▸ Exercise goal
Select from the records below every line that has the word "html" in it.

▸ Records from a data collection
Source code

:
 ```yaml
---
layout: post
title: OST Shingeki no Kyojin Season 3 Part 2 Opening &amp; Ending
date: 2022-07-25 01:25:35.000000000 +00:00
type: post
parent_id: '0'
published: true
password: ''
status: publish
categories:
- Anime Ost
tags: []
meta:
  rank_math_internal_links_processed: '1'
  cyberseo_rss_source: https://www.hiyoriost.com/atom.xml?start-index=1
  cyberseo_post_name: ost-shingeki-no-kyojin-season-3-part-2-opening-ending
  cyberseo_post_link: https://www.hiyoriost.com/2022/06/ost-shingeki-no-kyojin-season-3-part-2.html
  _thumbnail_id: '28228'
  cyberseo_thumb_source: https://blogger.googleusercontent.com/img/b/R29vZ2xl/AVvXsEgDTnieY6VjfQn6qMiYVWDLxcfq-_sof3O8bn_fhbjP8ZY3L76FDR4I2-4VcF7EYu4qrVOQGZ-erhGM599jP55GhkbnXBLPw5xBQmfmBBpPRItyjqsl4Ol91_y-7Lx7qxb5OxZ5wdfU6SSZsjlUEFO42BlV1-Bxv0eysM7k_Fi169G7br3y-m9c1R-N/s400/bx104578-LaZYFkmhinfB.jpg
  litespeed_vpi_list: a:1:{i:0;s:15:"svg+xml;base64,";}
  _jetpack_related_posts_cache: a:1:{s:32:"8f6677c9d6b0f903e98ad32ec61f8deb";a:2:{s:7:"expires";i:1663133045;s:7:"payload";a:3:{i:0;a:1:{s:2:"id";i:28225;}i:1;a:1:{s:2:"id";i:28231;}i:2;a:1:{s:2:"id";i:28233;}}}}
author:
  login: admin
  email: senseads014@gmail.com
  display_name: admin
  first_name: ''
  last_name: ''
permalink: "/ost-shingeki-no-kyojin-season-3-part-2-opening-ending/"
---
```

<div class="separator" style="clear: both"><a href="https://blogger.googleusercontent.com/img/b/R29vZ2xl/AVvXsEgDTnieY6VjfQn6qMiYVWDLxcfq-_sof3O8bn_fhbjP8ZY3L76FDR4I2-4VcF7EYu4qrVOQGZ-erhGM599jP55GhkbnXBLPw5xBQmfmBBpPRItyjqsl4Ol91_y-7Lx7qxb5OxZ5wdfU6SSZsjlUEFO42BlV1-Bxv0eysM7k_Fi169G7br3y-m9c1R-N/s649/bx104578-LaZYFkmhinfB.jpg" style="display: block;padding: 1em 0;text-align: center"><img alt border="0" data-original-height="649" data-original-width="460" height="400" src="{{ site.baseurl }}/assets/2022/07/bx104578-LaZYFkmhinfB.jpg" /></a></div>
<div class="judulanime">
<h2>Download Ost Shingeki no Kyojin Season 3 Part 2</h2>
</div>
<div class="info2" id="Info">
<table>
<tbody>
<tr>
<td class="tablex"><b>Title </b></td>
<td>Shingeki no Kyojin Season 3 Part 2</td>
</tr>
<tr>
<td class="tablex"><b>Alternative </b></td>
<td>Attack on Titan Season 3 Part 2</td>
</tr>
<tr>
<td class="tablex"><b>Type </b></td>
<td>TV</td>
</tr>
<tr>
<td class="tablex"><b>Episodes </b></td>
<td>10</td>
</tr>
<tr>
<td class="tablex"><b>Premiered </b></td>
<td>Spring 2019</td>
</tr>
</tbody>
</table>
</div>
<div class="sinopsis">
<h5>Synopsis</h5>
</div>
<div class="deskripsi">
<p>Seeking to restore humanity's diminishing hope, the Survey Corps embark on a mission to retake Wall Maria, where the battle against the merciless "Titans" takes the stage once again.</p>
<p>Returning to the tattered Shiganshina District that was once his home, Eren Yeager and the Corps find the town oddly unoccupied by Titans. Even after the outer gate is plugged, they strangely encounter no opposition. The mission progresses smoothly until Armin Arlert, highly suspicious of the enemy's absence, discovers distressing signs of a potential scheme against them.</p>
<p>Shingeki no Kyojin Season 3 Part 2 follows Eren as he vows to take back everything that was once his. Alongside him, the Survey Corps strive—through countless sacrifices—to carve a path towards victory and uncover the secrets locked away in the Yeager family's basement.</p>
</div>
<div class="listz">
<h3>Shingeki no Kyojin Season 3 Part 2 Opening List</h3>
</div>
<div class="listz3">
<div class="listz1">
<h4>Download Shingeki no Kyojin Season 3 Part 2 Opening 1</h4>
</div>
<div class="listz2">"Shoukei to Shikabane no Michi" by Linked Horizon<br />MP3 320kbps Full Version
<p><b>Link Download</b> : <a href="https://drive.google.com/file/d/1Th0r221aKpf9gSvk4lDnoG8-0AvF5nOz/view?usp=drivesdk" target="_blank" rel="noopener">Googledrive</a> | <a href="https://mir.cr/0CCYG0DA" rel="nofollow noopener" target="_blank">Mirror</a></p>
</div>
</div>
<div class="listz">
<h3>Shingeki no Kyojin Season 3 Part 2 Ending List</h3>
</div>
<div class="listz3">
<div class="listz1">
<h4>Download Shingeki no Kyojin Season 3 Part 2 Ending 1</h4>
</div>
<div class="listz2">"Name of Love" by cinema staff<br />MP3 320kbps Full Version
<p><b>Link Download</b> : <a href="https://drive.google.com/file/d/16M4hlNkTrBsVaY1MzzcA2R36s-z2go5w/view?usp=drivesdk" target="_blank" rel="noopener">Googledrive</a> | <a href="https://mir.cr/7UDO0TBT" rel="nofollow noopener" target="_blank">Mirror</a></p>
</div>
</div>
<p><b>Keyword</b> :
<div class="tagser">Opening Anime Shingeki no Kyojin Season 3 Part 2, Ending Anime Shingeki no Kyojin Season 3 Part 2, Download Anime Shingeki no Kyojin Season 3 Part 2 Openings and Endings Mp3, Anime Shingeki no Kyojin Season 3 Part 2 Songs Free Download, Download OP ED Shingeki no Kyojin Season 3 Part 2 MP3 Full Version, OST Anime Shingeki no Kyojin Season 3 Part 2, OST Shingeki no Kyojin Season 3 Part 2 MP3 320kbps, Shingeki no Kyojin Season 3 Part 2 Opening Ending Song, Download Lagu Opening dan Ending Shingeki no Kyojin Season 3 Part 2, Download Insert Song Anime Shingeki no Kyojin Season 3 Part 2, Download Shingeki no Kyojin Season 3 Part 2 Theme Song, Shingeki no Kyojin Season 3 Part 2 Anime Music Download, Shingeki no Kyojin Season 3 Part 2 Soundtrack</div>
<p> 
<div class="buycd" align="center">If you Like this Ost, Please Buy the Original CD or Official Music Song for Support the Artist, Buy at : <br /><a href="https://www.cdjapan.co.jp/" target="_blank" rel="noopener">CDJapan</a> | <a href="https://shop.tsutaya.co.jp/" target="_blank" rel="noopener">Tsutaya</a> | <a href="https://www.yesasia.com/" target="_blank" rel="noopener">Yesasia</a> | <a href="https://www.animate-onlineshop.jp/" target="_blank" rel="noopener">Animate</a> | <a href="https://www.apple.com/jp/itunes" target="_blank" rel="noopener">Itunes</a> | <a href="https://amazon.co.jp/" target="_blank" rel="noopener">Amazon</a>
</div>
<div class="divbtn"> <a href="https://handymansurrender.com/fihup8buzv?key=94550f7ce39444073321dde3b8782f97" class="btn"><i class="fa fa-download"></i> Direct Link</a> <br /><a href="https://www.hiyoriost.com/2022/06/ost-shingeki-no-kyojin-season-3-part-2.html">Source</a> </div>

▸ Result below
  cyberseo_post_link: https://www.hiyoriost.com/2022/06/ost-shingeki-no-kyojin-season-3-part-2.html
<div class="divbtn"> <a href="https://handymansurrender.com/fihup8buzv?key=94550f7ce39444073321dde3b8782f97" class="btn"><i class="fa fa-download"></i> Direct Link</a> <br /><a href="https://www.hiyoriost.com/2022/06/ost-shingeki-no-kyojin-season-3-part-2.html">Source</a> </div>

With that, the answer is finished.